Ces critiques, Jean-Pierre Djaïwé les examine avec circonspection. Faire tomber le gouvernement ? Une mauvaise idée exécutée avec un mauvais timing. « Politiquement, ce n’est pas raisonnable dans le contexte actuel et pour à peine dix mois », déplore le président du groupe UNI au Congrès, qui défend le précédent exécutif. « Nous sommes aussi pour des subventions, mais quand l’État dit : “Je vous donne des avances et pas des subventions”, le gouvernement ne va pas revenir les mains vides. »
DES TENSIONS
L’UNI n’a soutenu aucune candidature pour la présidence. L’UC s’est prononcée en faveur de Samuel Hnepeune. Les non-indépendantistes ont porté leur voix sur Alcide Ponga. « On a fait la majorité nécessaire pour élire un président, pas pour gouverner », précise Philippe Gomès. L’ancien chargé des relations extérieures à KNS a accepté le poste « pour ne pas bloquer les institutions, c’est une notion de responsabilité ». Ce choix est, affirme Christopher Gygès, « un bon signal de travail comme cela était déjà engagé », avec une « une capacité à rassembler les différentes sensibilités politiques ».

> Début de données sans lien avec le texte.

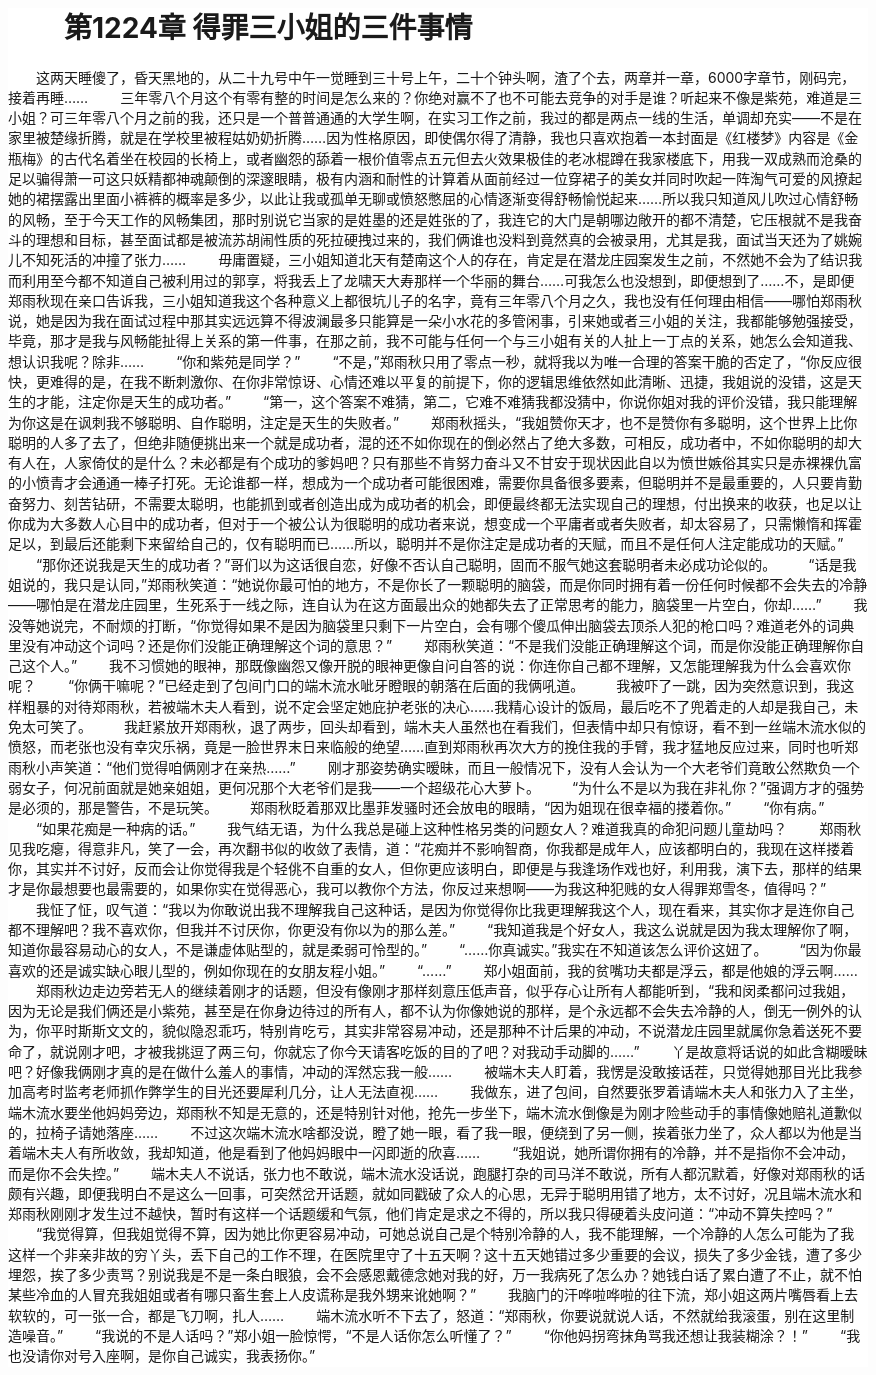 # 　　第1224章 得罪三小姐的三件事情
　　这两天睡傻了，昏天黑地的，从二十九号中午一觉睡到三十号上午，二十个钟头啊，渣了个去，两章并一章，6000字章节，刚码完，接着再睡……
　　三年零八个月这个有零有整的时间是怎么来的？你绝对赢不了也不可能去竞争的对手是谁？听起来不像是紫苑，难道是三小姐？可三年零八个月之前的我，还只是一个普普通通的大学生啊，在实习工作之前，我过的都是两点一线的生活，单调却充实——不是在家里被楚缘折腾，就是在学校里被程姑奶奶折腾……因为性格原因，即使偶尔得了清静，我也只喜欢抱着一本封面是《红楼梦》内容是《金瓶梅》的古代名着坐在校园的长椅上，或者幽怨的舔着一根价值零点五元但去火效果极佳的老冰棍蹲在我家楼底下，用我一双成熟而沧桑的足以骗得萧一可这只妖精都神魂颠倒的深邃眼睛，极有内涵和耐性的计算着从面前经过一位穿裙子的美女并同时吹起一阵淘气可爱的风撩起她的裙摆露出里面小裤裤的概率是多少，以此让我或孤单无聊或愤怒憋屈的心情逐渐变得舒畅愉悦起来……所以我只知道风儿吹过心情舒畅的风畅，至于今天工作的风畅集团，那时别说它当家的是姓墨的还是姓张的了，我连它的大门是朝哪边敞开的都不清楚，它压根就不是我奋斗的理想和目标，甚至面试都是被流苏胡闹性质的死拉硬拽过来的，我们俩谁也没料到竟然真的会被录用，尤其是我，面试当天还为了姚婉儿不知死活的冲撞了张力……
　　毋庸置疑，三小姐知道北天有楚南这个人的存在，肯定是在潜龙庄园案发生之前，不然她不会为了结识我而利用至今都不知道自己被利用过的郭享，将我丢上了龙啸天大寿那样一个华丽的舞台……可我怎么也没想到，即便想到了……不，是即便郑雨秋现在亲口告诉我，三小姐知道我这个各种意义上都很坑儿子的名字，竟有三年零八个月之久，我也没有任何理由相信——哪怕郑雨秋说，她是因为我在面试过程中那其实远远算不得波澜最多只能算是一朵小水花的多管闲事，引来她或者三小姐的关注，我都能够勉强接受，毕竟，那才是我与风畅能扯得上关系的第一件事，在那之前，我不可能与任何一个与三小姐有关的人扯上一丁点的关系，她怎么会知道我、想认识我呢？除非……
　　“你和紫苑是同学？”
　　“不是，”郑雨秋只用了零点一秒，就将我以为唯一合理的答案干脆的否定了，“你反应很快，更难得的是，在我不断刺激你、在你非常惊讶、心情还难以平复的前提下，你的逻辑思维依然如此清晰、迅捷，我姐说的没错，这是天生的才能，注定你是天生的成功者。”
　　“第一，这个答案不难猜，第二，它难不难猜我都没猜中，你说你姐对我的评价没错，我只能理解为你这是在讽刺我不够聪明、自作聪明，注定是天生的失败者。”
　　郑雨秋摇头，“我姐赞你天才，也不是赞你有多聪明，这个世界上比你聪明的人多了去了，但绝非随便挑出来一个就是成功者，混的还不如你现在的倒必然占了绝大多数，可相反，成功者中，不如你聪明的却大有人在，人家倚仗的是什么？未必都是有个成功的爹妈吧？只有那些不肯努力奋斗又不甘安于现状因此自以为愤世嫉俗其实只是赤裸裸仇富的小愤青才会通通一棒子打死。无论谁都一样，想成为一个成功者可能很困难，需要你具备很多要素，但聪明并不是最重要的，人只要肯勤奋努力、刻苦钻研，不需要太聪明，也能抓到或者创造出成为成功者的机会，即便最终都无法实现自己的理想，付出换来的收获，也足以让你成为大多数人心目中的成功者，但对于一个被公认为很聪明的成功者来说，想变成一个平庸者或者失败者，却太容易了，只需懒惰和挥霍足以，到最后还能剩下来留给自己的，仅有聪明而已……所以，聪明并不是你注定是成功者的天赋，而且不是任何人注定能成功的天赋。”
　　“那你还说我是天生的成功者？”哥们以为这话很自恋，好像不否认自己聪明，固而不服气她这套聪明者未必成功论似的。
　　“话是我姐说的，我只是认同，”郑雨秋笑道：“她说你最可怕的地方，不是你长了一颗聪明的脑袋，而是你同时拥有着一份任何时候都不会失去的冷静——哪怕是在潜龙庄园里，生死系于一线之际，连自认为在这方面最出众的她都失去了正常思考的能力，脑袋里一片空白，你却……”
　　我没等她说完，不耐烦的打断，“你觉得如果不是因为脑袋里只剩下一片空白，会有哪个傻瓜伸出脑袋去顶杀人犯的枪口吗？难道老外的词典里没有冲动这个词吗？还是你们没能正确理解这个词的意思？”
　　郑雨秋笑道：“不是我们没能正确理解这个词，而是你没能正确理解你自己这个人。”
　　我不习惯她的眼神，那既像幽怨又像开脱的眼神更像自问自答的说：你连你自己都不理解，又怎能理解我为什么会喜欢你呢？
　　“你俩干嘛呢？”已经走到了包间门口的端木流水呲牙瞪眼的朝落在后面的我俩吼道。
　　我被吓了一跳，因为突然意识到，我这样粗暴的对待郑雨秋，若被端木夫人看到，说不定会坚定她庇护老张的决心……我精心设计的饭局，最后吃不了兜着走的人却是我自己，未免太可笑了。
　　我赶紧放开郑雨秋，退了两步，回头却看到，端木夫人虽然也在看我们，但表情中却只有惊讶，看不到一丝端木流水似的愤怒，而老张也没有幸灾乐祸，竟是一脸世界末日来临般的绝望……直到郑雨秋再次大方的挽住我的手臂，我才猛地反应过来，同时也听郑雨秋小声笑道：“他们觉得咱俩刚才在亲热……”
　　刚才那姿势确实暧昧，而且一般情况下，没有人会认为一个大老爷们竟敢公然欺负一个弱女子，何况前面就是她亲姐姐，更何况那个大老爷们是我——一个超级花心大萝卜。
　　“为什么不是以为我在非礼你？”强调方才的强势是必须的，那是警告，不是玩笑。
　　郑雨秋眨着那双比墨菲发骚时还会放电的眼睛，“因为姐现在很幸福的搂着你。”
　　“你有病。”
　　“如果花痴是一种病的话。”
　　我气结无语，为什么我总是碰上这种性格另类的问题女人？难道我真的命犯问题儿童劫吗？
　　郑雨秋见我吃瘪，得意非凡，笑了一会，再次翻书似的收敛了表情，道：“花痴并不影响智商，你我都是成年人，应该都明白的，我现在这样搂着你，其实并不讨好，反而会让你觉得我是个轻佻不自重的女人，但你更应该明白，即便是与我逢场作戏也好，利用我，演下去，那样的结果才是你最想要也最需要的，如果你实在觉得恶心，我可以教你个方法，你反过来想啊——为我这种犯贱的女人得罪郑雪冬，值得吗？”
　　我怔了怔，叹气道：“我以为你敢说出我不理解我自己这种话，是因为你觉得你比我更理解我这个人，现在看来，其实你才是连你自己都不理解吧？我不喜欢你，但我并不讨厌你，你更没有你以为的那么差。”
　　“我知道我是个好女人，我这么说就是因为我太理解你了啊，知道你最容易动心的女人，不是谦虚体贴型的，就是柔弱可怜型的。”
　　“……你真诚实。”我实在不知道该怎么评价这妞了。
　　“因为你最喜欢的还是诚实缺心眼儿型的，例如你现在的女朋友程小姐。”
　　“……”
　　郑小姐面前，我的贫嘴功夫都是浮云，都是他娘的浮云啊……
　　郑雨秋边走边旁若无人的继续着刚才的话题，但没有像刚才那样刻意压低声音，似乎存心让所有人都能听到，“我和闵柔都问过我姐，因为无论是我们俩还是小紫苑，甚至是在你身边待过的所有人，都不认为你像她说的那样，是个永远都不会失去冷静的人，倒无一例外的认为，你平时斯斯文文的，貌似隐忍乖巧，特别肯吃亏，其实非常容易冲动，还是那种不计后果的冲动，不说潜龙庄园里就属你急着送死不要命了，就说刚才吧，才被我挑逗了两三句，你就忘了你今天请客吃饭的目的了吧？对我动手动脚的……”
　　丫是故意将话说的如此含糊暧昧吧？好像我俩刚才真的是在做什么羞人的事情，冲动的浑然忘我一般……
　　被端木夫人盯着，我愣是没敢接话茬，只觉得她那目光比我参加高考时监考老师抓作弊学生的目光还要犀利几分，让人无法直视……
　　我做东，进了包间，自然要张罗着请端木夫人和张力入了主坐，端木流水要坐他妈妈旁边，郑雨秋不知是无意的，还是特别针对他，抢先一步坐下，端木流水倒像是为刚才险些动手的事情像她赔礼道歉似的，拉椅子请她落座……
　　不过这次端木流水啥都没说，瞪了她一眼，看了我一眼，便绕到了另一侧，挨着张力坐了，众人都以为他是当着端木夫人有所收敛，我却知道，他是看到了他妈妈眼中一闪即逝的欣喜……
　　“我姐说，她所谓你拥有的冷静，并不是指你不会冲动，而是你不会失控。”
　　端木夫人不说话，张力也不敢说，端木流水没话说，跑腿打杂的司马洋不敢说，所有人都沉默着，好像对郑雨秋的话颇有兴趣，即便我明白不是这么一回事，可突然岔开话题，就如同戳破了众人的心思，无异于聪明用错了地方，太不讨好，况且端木流水和郑雨秋刚刚才发生过不越快，暂时有这样一个话题缓和气氛，他们肯定是求之不得的，所以我只得硬着头皮问道：“冲动不算失控吗？”
　　“我觉得算，但我姐觉得不算，因为她比你更容易冲动，可她总说自己是个特别冷静的人，我不能理解，一个冷静的人怎么可能为了我这样一个非亲非故的穷丫头，丢下自己的工作不理，在医院里守了十五天啊？这十五天她错过多少重要的会议，损失了多少金钱，遭了多少埋怨，挨了多少责骂？别说我是不是一条白眼狼，会不会感恩戴德念她对我的好，万一我病死了怎么办？她钱白话了累白遭了不止，就不怕某些冷血的人冒充我姐姐或者有哪只畜生套上人皮谎称是我外甥来讹她啊？”
　　我脑门的汗哗啦哗啦的往下流，郑小姐这两片嘴唇看上去软软的，可一张一合，都是飞刀啊，扎人……
　　端木流水听不下去了，怒道：“郑雨秋，你要说就说人话，不然就给我滚蛋，别在这里制造噪音。”
　　“我说的不是人话吗？”郑小姐一脸惊愕，“不是人话你怎么听懂了？”
　　“你他妈拐弯抹角骂我还想让我装糊涂？！”
　　“我也没请你对号入座啊，是你自己诚实，我表扬你。”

Si le nouvel exécutif est entré en exercice mercredi 15 janvier, les attributions et le vice-président seront connus vendredi 17. Les portefeuilles font débat. Tensions entre indépendantistes, rejet de l’UC par les non-indépendantistes et postures… Les débats sont intenses. Une ambiance qui ne colle pas trop avec l’image de « gouvernement d’union nationale » ou « d’intérêt général » évoquée par beaucoup. Il faut mettre de côté les dissensions, appuie Samuel Hnepeune, qui insiste cependant sur une juste répartition des portefeuilles. « Il faut mettre en place une gouvernance qui soit à peu près équilibrée et se mettre rapidement au travail. Si c’est juste pour figurer et être assis sur un strapontin, c’est hors de question. »

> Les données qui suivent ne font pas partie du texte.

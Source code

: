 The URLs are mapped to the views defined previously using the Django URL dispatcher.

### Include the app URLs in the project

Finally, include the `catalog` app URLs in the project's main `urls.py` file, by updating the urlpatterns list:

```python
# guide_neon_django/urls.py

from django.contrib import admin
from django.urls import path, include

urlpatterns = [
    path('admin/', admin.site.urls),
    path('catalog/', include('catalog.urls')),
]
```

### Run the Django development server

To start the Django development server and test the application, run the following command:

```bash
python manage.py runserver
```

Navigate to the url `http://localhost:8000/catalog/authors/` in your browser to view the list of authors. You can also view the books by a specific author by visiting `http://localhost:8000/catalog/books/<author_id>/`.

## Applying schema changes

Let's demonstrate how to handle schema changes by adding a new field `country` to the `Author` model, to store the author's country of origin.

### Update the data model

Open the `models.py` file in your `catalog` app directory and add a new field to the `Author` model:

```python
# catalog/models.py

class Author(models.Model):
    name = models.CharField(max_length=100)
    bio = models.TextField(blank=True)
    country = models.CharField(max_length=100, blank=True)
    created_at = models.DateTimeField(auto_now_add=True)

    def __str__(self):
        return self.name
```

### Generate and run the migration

APPORTER L’EXPÉRIENCE DU PRIVÉ
Alcide Ponga sera confronté aux mêmes problématiques que son prédécesseur. Notamment celle de gouverner sans majorité au Congrès. « On s’inscrit dans une majorité de construction, insiste Christopher Gygès. C’est ce qu’on avait fait avec le PS2R, et je suis convaincu qu’on trouvera des majorités sur des textes importants. » Un vœu pieux ? Il n’est pas évident, non plus, pour les loyalistes, de porter des réformes augmentant la pression fiscale alors qu’ils n’y sont pas favorables. Pourtant nécessaires pour obtenir le troisième tiers des 27 milliards annoncés par l’État. La solution, affirme Christopher Gygès, un vote de la TGC modifiée a minima. « On revient juste sur des exonérations. Cela suffira pour dire qu’une réforme a été faite. Après, s’il faut en faire une plus en profondeur, un travail sur le plus long terme doit être fait. »

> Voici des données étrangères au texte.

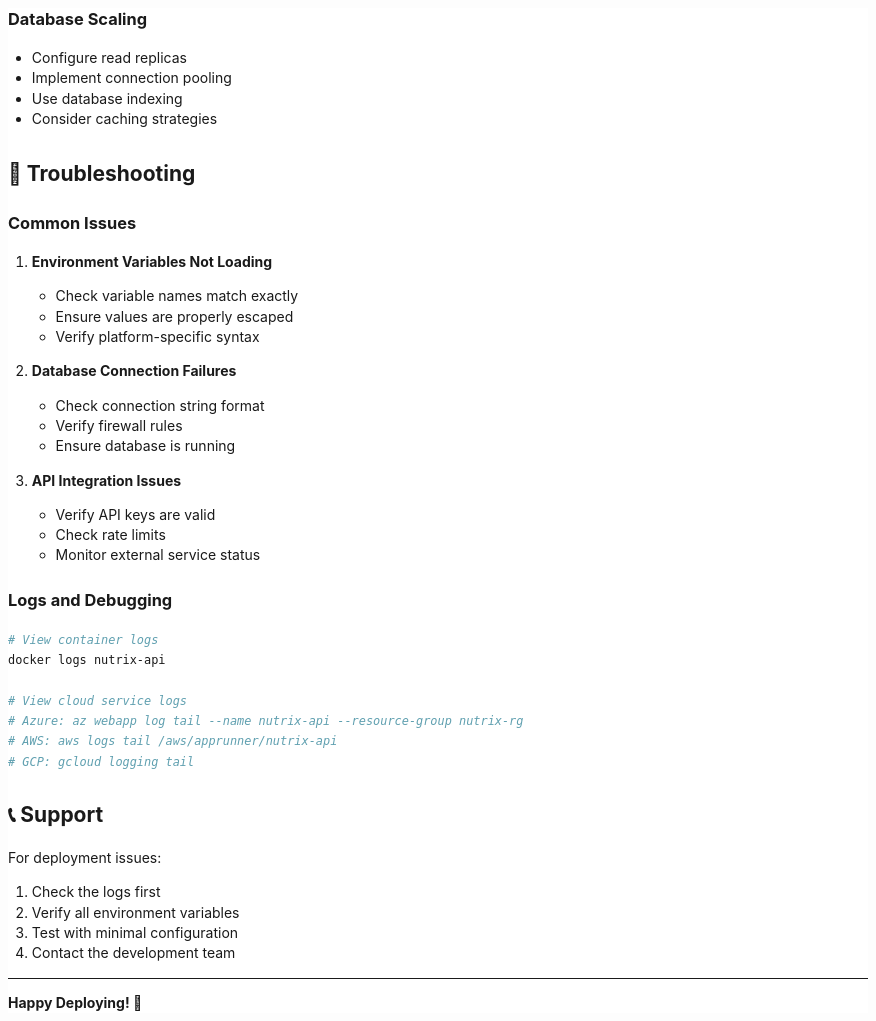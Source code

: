 ### Database Scaling

- Configure read replicas
- Implement connection pooling
- Use database indexing
- Consider caching strategies

## 🐛 Troubleshooting

### Common Issues

1. **Environment Variables Not Loading**
   - Check variable names match exactly
   - Ensure values are properly escaped
   - Verify platform-specific syntax

2. **Database Connection Failures**
   - Check connection string format
   - Verify firewall rules
   - Ensure database is running

3. **API Integration Issues**
   - Verify API keys are valid
   - Check rate limits
   - Monitor external service status

### Logs and Debugging

```bash
# View container logs
docker logs nutrix-api

# View cloud service logs
# Azure: az webapp log tail --name nutrix-api --resource-group nutrix-rg
# AWS: aws logs tail /aws/apprunner/nutrix-api
# GCP: gcloud logging tail
```

## 📞 Support

For deployment issues:
1. Check the logs first
2. Verify all environment variables
3. Test with minimal configuration
4. Contact the development team

---

**Happy Deploying! 🚀**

Les priorités, elles, sont définies. Alcide Ponga compte travailler de « façon concertée » avec le Congrès et apporter son expérience du privé. « J’ai une vision d’entreprise, de performance, de compétitivité, que j’ai déployée à la mairie de Kouaoua. » Une philosophie. « Je pense que l’État ne devrait pas nous imposer des choses. C’est nous qui devrions montrer ce qu’on est capable de faire, dire “je fais ça” et maintenant j’ai besoin de ça. »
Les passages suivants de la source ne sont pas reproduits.